Activity » Scan the entries below for the word "оценка", then copy each line that holds it.

Supplied data »
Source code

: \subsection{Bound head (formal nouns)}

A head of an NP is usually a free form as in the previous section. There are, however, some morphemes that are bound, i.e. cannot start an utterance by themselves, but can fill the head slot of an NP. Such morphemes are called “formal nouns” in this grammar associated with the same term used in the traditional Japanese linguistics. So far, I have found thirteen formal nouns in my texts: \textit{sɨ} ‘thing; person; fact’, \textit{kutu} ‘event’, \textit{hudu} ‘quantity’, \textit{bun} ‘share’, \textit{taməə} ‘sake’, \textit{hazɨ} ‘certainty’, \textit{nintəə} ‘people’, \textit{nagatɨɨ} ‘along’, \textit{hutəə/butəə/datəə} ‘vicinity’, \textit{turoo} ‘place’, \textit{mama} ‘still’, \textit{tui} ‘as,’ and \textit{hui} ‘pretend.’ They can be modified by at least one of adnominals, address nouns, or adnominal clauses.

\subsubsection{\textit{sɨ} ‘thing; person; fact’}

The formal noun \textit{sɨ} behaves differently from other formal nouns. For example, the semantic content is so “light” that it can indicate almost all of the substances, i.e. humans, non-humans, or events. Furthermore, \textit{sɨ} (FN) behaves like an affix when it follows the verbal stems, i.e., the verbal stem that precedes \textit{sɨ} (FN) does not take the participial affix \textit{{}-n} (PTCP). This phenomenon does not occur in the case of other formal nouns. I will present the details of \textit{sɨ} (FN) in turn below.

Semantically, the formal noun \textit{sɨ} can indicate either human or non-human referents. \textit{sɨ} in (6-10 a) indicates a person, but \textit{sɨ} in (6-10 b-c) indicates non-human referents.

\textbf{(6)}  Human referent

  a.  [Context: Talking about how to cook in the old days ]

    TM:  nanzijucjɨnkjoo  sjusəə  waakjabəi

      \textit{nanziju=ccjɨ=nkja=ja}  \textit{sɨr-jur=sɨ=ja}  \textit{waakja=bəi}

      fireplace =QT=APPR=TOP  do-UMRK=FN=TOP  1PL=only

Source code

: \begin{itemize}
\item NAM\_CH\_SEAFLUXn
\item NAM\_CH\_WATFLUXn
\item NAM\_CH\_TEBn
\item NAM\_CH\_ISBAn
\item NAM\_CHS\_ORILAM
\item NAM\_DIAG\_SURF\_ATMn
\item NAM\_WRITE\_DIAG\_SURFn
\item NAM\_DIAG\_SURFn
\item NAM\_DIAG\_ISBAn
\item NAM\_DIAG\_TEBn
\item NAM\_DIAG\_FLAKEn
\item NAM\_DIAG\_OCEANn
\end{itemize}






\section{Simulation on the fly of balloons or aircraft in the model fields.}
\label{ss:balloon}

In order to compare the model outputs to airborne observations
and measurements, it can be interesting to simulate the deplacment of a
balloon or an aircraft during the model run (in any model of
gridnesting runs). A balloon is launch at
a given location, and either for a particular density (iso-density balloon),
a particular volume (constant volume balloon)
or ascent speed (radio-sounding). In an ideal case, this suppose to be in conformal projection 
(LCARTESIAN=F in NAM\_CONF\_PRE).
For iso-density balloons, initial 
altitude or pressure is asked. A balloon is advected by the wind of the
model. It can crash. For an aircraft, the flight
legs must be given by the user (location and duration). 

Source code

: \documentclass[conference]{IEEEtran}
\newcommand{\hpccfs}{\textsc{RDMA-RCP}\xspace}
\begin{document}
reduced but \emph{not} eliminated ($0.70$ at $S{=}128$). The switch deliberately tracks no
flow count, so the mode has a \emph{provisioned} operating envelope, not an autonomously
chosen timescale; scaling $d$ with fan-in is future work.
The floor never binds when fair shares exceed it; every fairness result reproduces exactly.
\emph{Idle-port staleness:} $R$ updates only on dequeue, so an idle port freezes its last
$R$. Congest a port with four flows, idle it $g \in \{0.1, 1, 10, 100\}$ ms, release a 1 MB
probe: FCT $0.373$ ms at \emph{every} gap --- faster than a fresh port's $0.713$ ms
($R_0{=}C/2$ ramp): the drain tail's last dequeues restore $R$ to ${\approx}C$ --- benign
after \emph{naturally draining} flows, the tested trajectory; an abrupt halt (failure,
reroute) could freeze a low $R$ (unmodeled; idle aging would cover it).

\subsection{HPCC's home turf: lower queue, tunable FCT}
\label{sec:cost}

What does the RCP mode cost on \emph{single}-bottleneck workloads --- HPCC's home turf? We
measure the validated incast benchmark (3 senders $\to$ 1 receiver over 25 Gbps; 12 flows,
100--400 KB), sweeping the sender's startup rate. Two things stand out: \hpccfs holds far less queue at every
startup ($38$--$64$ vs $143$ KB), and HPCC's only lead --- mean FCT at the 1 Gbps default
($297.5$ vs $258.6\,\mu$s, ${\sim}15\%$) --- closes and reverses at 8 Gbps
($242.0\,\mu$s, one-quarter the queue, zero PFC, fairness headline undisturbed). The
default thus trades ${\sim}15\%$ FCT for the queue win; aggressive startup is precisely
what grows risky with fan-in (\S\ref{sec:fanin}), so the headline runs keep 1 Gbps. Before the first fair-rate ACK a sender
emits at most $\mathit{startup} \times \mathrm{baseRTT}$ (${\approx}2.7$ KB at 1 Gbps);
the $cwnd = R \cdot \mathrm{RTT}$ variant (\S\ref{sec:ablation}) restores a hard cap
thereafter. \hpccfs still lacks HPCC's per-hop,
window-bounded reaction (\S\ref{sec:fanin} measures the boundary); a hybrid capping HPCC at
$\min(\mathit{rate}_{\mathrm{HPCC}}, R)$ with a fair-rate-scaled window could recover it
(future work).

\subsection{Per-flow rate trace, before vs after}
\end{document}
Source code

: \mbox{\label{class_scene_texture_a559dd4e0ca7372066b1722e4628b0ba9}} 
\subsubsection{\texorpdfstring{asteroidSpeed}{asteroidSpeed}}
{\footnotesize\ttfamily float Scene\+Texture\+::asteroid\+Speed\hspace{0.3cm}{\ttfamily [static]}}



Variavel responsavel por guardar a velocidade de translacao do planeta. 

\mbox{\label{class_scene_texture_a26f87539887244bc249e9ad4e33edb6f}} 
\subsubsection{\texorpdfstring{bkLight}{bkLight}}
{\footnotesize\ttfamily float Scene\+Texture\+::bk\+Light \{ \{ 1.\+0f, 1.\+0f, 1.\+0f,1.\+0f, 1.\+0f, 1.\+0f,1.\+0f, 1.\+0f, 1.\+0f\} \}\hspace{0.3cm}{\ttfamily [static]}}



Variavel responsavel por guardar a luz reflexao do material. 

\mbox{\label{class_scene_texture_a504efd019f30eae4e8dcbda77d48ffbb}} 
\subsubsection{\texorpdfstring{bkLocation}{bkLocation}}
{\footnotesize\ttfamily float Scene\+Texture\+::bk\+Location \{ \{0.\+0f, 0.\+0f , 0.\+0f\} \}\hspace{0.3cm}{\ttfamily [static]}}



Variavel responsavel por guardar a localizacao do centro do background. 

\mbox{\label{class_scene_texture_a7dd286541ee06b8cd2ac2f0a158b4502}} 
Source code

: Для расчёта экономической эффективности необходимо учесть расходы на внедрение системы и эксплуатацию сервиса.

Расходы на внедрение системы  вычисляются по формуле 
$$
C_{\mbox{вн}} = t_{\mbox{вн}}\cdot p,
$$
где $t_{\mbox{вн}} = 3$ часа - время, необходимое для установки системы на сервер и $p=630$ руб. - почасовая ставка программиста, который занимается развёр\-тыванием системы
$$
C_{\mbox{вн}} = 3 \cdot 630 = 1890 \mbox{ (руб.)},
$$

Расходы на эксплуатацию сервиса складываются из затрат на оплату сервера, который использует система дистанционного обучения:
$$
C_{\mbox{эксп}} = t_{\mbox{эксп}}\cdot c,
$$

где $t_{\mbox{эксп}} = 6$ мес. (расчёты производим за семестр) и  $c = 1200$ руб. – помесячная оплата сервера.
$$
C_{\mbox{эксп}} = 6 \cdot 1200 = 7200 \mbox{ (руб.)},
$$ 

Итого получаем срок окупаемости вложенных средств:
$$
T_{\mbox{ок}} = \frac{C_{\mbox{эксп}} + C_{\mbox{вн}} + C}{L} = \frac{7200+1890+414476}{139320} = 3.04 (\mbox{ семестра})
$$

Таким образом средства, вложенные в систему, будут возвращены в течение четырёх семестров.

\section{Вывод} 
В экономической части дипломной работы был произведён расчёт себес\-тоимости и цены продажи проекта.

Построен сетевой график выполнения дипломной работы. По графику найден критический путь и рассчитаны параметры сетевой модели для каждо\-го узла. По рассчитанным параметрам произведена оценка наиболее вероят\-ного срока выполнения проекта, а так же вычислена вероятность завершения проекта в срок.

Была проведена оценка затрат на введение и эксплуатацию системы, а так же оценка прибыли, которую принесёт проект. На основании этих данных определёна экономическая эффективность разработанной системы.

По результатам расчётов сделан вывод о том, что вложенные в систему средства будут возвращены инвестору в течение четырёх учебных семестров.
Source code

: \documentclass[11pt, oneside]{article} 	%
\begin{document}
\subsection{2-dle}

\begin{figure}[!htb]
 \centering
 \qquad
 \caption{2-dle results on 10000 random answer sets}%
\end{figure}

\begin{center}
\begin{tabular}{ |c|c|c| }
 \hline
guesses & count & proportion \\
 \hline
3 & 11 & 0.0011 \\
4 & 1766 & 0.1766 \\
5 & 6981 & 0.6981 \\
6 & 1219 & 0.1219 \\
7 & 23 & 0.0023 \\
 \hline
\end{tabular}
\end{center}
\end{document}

Response area »
Построен сетевой график выполнения дипломной работы. По графику найден критический путь и рассчитаны параметры сетевой модели для каждо\-го узла. По рассчитанным параметрам произведена оценка наиболее вероят\-ного срока выполнения проекта, а так же вычислена вероятность завершения проекта в срок.
Была проведена оценка затрат на введение и эксплуатацию системы, а так же оценка прибыли, которую принесёт проект. На основании этих данных определёна экономическая эффективность разработанной системы.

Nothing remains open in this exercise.